## What you should do
The lines below may contain the word "size". Please count those that do and give the number alone.

## Data listing
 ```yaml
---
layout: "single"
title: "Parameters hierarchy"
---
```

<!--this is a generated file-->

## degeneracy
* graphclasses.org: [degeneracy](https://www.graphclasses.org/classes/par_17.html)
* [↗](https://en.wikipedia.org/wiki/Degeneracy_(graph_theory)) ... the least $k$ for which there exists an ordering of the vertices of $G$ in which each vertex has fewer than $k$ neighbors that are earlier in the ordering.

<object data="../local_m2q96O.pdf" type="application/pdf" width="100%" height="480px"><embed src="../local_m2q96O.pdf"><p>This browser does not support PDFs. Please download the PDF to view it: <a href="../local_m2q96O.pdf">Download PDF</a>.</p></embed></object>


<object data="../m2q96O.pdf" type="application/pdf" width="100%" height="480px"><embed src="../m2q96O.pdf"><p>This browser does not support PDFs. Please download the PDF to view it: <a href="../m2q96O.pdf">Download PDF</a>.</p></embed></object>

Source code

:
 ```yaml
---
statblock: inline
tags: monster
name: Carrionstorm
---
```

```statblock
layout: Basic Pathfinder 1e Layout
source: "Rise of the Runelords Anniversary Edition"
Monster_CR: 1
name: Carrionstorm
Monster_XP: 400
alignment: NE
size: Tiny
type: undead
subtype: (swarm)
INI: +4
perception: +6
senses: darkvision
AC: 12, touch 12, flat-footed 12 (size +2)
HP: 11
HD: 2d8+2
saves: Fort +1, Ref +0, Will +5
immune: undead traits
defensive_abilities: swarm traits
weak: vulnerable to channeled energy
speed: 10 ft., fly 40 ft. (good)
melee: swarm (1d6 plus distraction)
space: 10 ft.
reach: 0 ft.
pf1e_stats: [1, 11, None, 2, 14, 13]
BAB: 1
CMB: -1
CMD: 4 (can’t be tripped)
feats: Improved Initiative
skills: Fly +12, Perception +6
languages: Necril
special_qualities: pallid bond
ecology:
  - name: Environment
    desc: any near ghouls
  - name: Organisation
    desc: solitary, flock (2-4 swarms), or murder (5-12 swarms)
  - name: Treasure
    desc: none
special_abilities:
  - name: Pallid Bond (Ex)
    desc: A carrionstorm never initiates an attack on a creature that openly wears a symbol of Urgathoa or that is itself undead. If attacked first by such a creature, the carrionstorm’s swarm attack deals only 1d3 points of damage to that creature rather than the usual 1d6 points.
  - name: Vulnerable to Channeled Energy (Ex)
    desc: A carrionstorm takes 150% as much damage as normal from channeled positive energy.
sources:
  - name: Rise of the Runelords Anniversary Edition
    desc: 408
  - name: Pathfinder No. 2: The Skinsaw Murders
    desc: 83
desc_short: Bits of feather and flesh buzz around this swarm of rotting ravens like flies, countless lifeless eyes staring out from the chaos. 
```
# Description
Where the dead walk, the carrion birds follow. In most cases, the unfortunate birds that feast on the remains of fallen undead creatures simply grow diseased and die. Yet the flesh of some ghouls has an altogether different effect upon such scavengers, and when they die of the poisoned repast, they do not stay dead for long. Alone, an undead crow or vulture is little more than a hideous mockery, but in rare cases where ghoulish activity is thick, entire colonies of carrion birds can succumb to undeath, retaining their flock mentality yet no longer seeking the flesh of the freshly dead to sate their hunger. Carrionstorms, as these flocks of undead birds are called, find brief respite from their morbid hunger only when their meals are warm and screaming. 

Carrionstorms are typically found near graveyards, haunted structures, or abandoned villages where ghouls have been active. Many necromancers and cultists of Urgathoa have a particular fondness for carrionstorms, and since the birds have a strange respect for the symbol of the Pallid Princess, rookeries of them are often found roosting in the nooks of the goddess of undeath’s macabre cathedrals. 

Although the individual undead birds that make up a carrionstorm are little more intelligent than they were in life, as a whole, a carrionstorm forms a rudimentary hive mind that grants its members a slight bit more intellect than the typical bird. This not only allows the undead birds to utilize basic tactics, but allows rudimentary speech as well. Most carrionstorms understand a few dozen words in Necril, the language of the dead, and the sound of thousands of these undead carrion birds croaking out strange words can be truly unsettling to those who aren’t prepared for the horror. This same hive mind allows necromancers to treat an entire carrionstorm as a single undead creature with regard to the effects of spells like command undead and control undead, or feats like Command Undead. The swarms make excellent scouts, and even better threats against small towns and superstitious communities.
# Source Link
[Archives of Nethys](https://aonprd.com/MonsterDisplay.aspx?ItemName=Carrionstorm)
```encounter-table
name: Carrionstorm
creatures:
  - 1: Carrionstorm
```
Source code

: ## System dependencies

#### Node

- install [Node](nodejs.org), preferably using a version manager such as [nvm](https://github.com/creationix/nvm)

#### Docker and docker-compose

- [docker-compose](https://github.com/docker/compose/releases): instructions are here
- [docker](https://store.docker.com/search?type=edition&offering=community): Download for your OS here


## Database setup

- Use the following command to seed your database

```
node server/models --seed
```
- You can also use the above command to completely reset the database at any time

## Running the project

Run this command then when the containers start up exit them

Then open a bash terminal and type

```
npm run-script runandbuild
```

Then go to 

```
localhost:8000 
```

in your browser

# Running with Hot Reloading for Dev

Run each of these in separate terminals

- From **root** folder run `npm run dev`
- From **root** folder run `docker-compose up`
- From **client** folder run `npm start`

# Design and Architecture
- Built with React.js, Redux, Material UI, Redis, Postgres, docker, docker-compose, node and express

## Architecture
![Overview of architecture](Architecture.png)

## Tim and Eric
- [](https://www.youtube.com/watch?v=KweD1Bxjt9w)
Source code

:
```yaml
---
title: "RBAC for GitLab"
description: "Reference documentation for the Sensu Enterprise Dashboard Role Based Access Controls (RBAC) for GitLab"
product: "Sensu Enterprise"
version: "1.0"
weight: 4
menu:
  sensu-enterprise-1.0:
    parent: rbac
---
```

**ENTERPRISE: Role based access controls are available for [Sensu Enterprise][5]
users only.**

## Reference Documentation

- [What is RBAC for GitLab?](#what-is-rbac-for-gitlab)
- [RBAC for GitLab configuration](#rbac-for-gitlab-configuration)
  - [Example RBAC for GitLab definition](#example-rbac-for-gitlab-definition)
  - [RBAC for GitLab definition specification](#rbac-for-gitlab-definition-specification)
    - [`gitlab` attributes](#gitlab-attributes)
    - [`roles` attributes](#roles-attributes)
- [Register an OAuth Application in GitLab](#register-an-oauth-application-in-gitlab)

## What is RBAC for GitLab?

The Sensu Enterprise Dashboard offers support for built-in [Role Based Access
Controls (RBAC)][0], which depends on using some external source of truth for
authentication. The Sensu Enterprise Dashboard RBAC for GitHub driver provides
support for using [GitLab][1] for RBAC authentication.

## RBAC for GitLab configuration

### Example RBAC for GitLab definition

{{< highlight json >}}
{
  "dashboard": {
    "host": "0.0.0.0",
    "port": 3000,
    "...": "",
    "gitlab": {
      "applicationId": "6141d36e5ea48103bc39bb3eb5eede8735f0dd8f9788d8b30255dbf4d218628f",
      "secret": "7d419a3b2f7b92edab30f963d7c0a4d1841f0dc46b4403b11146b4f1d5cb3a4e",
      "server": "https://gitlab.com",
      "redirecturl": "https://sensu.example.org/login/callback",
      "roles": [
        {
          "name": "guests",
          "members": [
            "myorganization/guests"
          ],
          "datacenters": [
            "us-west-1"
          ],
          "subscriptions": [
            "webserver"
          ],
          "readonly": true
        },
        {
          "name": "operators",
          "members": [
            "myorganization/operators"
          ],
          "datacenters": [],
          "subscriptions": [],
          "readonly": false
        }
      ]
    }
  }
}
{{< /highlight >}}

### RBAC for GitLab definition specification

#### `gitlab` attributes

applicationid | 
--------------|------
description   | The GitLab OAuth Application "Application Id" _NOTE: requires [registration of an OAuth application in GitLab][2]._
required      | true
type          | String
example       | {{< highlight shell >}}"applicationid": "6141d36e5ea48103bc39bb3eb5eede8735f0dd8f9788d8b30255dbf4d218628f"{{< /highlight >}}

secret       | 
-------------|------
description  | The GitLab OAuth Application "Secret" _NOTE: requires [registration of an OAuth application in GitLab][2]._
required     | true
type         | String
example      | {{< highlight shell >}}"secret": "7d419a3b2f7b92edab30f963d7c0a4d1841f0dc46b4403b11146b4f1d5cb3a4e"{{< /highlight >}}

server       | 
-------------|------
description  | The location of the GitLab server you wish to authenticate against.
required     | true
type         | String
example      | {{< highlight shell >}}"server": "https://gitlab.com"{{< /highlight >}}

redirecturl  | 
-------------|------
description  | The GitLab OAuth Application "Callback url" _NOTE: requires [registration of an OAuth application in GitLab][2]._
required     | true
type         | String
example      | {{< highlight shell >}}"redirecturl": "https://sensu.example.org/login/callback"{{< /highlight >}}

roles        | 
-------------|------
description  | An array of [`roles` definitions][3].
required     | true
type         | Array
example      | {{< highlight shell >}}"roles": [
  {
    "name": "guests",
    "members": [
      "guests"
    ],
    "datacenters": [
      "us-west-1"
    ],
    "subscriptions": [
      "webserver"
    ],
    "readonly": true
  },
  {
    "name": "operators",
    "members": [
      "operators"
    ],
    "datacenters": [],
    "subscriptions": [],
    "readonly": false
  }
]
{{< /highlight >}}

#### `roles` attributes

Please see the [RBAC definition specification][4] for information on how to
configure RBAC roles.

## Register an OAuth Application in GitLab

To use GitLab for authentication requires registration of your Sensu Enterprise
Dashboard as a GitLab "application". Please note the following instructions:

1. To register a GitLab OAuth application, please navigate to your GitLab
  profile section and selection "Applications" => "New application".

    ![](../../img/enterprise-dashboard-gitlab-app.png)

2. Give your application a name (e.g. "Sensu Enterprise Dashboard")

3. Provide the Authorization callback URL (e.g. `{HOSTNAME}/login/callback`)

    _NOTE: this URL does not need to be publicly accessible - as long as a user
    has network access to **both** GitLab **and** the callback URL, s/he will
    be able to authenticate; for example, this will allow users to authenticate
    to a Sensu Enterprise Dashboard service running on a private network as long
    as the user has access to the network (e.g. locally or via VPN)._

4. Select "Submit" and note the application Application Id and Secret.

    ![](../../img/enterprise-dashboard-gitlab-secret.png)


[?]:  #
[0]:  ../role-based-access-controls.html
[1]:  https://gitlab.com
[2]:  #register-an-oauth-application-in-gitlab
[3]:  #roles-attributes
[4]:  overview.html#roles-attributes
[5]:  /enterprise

## Completed task
2